Kris is right. It’s the idea of having that appeals to me. When I look through my stacks of books, it pains me to think of purging them. Yet it also pains me to have them cluttering my life, always within eyesight, taxing my mental energy. I like the idea of having them, but not the actual possessing.

Who we were or wished to be
After I told my friend Amy Jo about our clutter conversation last week, she shared her own thoughts. “We each have so many interests, and certain things — like books — keep us connected to those interests, or give us the illusion that they do,” she said.

“But they also clog up our lives and make us less efficient at doing what we are and what we want to do right now. It’s hard to let go of the things that we believe represent parts of ourselves, or we hope represent us. In many cases, these things represent who we were or wished to be at one time — not who we are right now.”

Looking around at my collection of comic books, I had to ask myself, “Is this who I am? Is this who I wish to be? Are these books a part of me?”

I didn’t have an answer, and I don’t have one now.

The purpose of money
I truly believe that by gaining control of my desire to have things, I can better control my personal finances. Many people struggle with lifestyle inflation — increased spending with increased income — which is nothing more than a battle with Stuff. This problem is common, even for those who don’t spend beyond their means.

I’ve become adept at preventing new Stuff from entering my life, but it’s difficult for me to part with the Stuff I already own. This is a very First World problem, and in a way it makes me feel guilty. We’re trained not to be wasteful. That’s not a bad thing, but I think it can prevent us from making smart decisions.

I also continue to struggle with sunk costs. I know that I spent $30 on this book, for example, or $20 on that pair of pants. It pains me to think of getting rid of them. It feels like throwing money away.
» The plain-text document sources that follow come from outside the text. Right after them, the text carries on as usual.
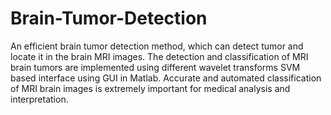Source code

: # Brain-Tumor-Detection
An efficient brain tumor detection method, which can detect tumor and locate it in the brain MRI images. The detection and classification of MRI brain tumors are implemented using different wavelet transforms SVM based interface using GUI in Matlab.  Accurate and automated classification of MRI brain images is extremely important for medical analysis and interpretation.
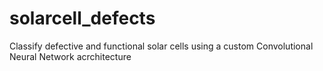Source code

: # solarcell_defects
Classify defective and functional solar cells using a custom Convolutional Neural Network acrchitecture
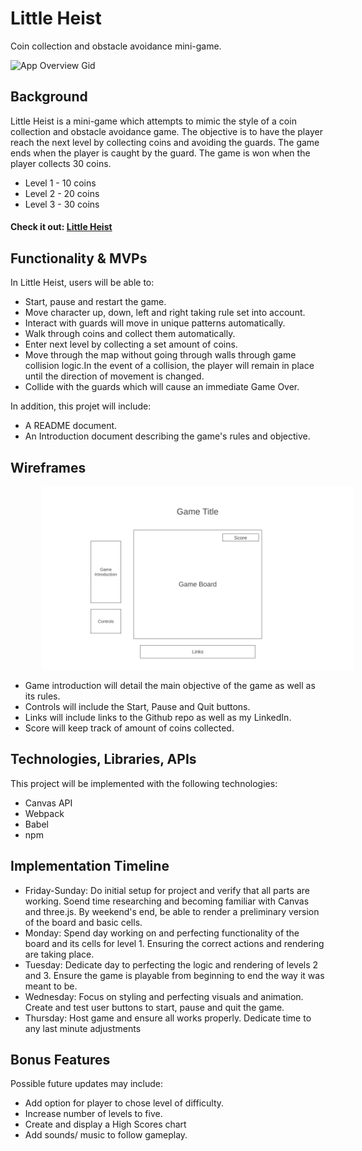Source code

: # Little Heist
Coin collection and obstacle avoidance mini-game.

![App Overview Gid](https://media.giphy.com/media/YAs2TAr98EAAVLoEjQ/giphy.gif)

## Background
Little Heist is a mini-game which attempts to mimic the style of a coin collection and obstacle avoidance game. The objective is to have the player reach the next level by collecting coins and avoiding the guards. The game ends when the player is caught by the guard. The game is won when the player collects 30 coins. 
<ul>
  <li>Level 1 - 10 coins </li>
  <li>Level 2 - 20 coins</li>
  <li>Level 3 - 30 coins</li>
</ul>

#### Check it out: [Little Heist](https://elsicab.github.io/little-heist/)

## Functionality & MVPs</h3>
In Little Heist, users will be able to:
<ul>
  <li>Start, pause and restart the game.</li>
  <li>Move character up, down, left and right taking rule set into account.</li>
  <li>Interact with guards will move in  unique patterns automatically.</li>
  <li>Walk through coins and collect them automatically.</li>
  <li>Enter next level by collecting a set amount of coins.</li>
  <li>Move through the map without going through walls through game collision logic.In the event of a collision, the player will remain in place until the direction of movement is changed.</li>
  <li>Collide with the guards which will cause an immediate Game Over.</li>
</ul>
In addition, this projet will include: 
<ul>
  <li>A README document.</li>
  <li>An Introduction document describing the game's rules and objective.</li>
</ul>

## Wireframes 
<img src="Homepage-2x.png" style="margin-left: 10%; max-width: 500px;">
<ul>
  <li>Game introduction will detail the main objective of the game as well as its rules.  </li>
  <li>Controls will include the Start, Pause and Quit buttons.</li>
  <li>Links will include links to the Github repo as well as my LinkedIn. </li>
  <li>Score will keep track of amount of coins collected.</li>
</ul>

## Technologies, Libraries, APIs
This project will be implemented with the following technologies:
<ul>
  <li>Canvas API</li>
  <li>Webpack</li>
  <li>Babel</li>
  <li>npm</li>
</ul>

## Implementation Timeline
<ul>
  <li>Friday-Sunday: Do initial setup for project and verify that all parts are working. Soend time researching and becoming familiar with Canvas and three.js. By weekend's end, be able to render a preliminary version of the board and basic cells.</li>
  <li>Monday: Spend day working on and perfecting functionality of the board and its cells for level 1. Ensuring the correct actions and rendering are taking place.</li>
  <li>Tuesday: Dedicate day to perfecting the logic and rendering of levels 2 and 3. Ensure the game is playable from beginning to end the way it was meant to be.</li>
  <li>Wednesday: Focus on styling and perfecting visuals and animation. Create and test user buttons to start, pause and quit the game.</li>
  <li>Thursday: Host game and ensure all works properly. Dedicate time to any last minute adjustments</li>
</ul>

## Bonus Features
Possible future updates may include:
<ul>
  <li>Add option for player to chose level of difficulty.</li>
  <li>Increase number of levels to five.</li>
  <li>Create and display a High Scores chart</li>
  <li>Add sounds/ music to follow gameplay.</li>
</ul>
And so I stack Stuff in piles and carry it to my workshop where it will sit, doing no good to anyone, for months or years.

There is nothing wrong with buying things that you will use and enjoy. That’s the purpose of money. If you’re spending less than you earn, meeting your needs, and saving or the future, it’s a wonderful thing to be able to afford the things that make life easier and more pleasurable. But when you purchase things based solely on the idea of having, I believe you’ve crossed the line from using money as a tool to becoming a tool for money.